After all, just a week ago, Abramson’s career was the kind of thing commencement speeches are made of. She read the Times as a kid, worked her way relentlessly through the ranks of American journalism, and ascended to her dream job by shattering the glass ceiling. Surely, when Wake Forest first secured her as a speaker last spring, they must have expected she would inspire their students as a living symbol of what is possible if you dream big and work hard.
Then, she was fired. Publicly. And it hurt. Bad. It was, she implied, “a soul-scorching loss.” Abramson’s tone was less that of a disgruntled former employee, and more that of the spurned lover who discovers her adoration unrequited.
“I’m talking to anyone who’s been dumped, not gotten the job you really wanted, or received those horrible rejection letters from grad school,” she said. “You know the sting of losing. Or not getting something you badly want. When that happens, show what you are made of.”
I was surprised that Abramson would display her recent wound so openly. Big girls are told not to cry and dragon ladies are supposedly unable to do so. To speak of her firing as similar to “getting dumped” is to invite troubling gendered analysis, like my sentence above about her unrequited love affair with the Grey Lady. Abramson knows this. She has consciously chosen to level specific claims about sexist practices leading to her firing.
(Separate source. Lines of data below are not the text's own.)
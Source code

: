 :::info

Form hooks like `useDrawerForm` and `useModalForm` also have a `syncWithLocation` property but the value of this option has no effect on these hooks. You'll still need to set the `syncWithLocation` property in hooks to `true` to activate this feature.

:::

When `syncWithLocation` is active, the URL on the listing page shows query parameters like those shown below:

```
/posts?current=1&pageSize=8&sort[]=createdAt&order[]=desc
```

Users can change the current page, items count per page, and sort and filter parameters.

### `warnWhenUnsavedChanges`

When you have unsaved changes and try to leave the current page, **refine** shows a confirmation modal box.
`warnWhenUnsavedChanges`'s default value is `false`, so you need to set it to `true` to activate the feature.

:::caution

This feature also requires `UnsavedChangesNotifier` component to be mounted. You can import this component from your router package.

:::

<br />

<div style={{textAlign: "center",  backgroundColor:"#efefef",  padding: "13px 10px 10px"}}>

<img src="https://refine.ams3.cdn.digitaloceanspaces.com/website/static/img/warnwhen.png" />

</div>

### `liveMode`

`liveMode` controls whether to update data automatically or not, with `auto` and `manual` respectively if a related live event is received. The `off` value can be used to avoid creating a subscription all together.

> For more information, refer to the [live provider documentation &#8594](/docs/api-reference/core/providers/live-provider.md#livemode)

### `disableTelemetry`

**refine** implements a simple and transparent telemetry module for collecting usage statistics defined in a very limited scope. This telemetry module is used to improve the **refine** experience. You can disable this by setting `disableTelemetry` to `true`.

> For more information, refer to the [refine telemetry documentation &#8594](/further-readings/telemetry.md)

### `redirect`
On Monday she chose to discuss the split in what sounds distinctly like the “different voice” theorized more than 30 years ago. In 1982, psychologist Carol Gilligan’s “In a Different Voice” proposed that women employ distinct moral reasoning and unique terms of leadership. Girls and women, Gilligan argued, resolve dilemmas with particular attention to maintaining and deepening human relationships.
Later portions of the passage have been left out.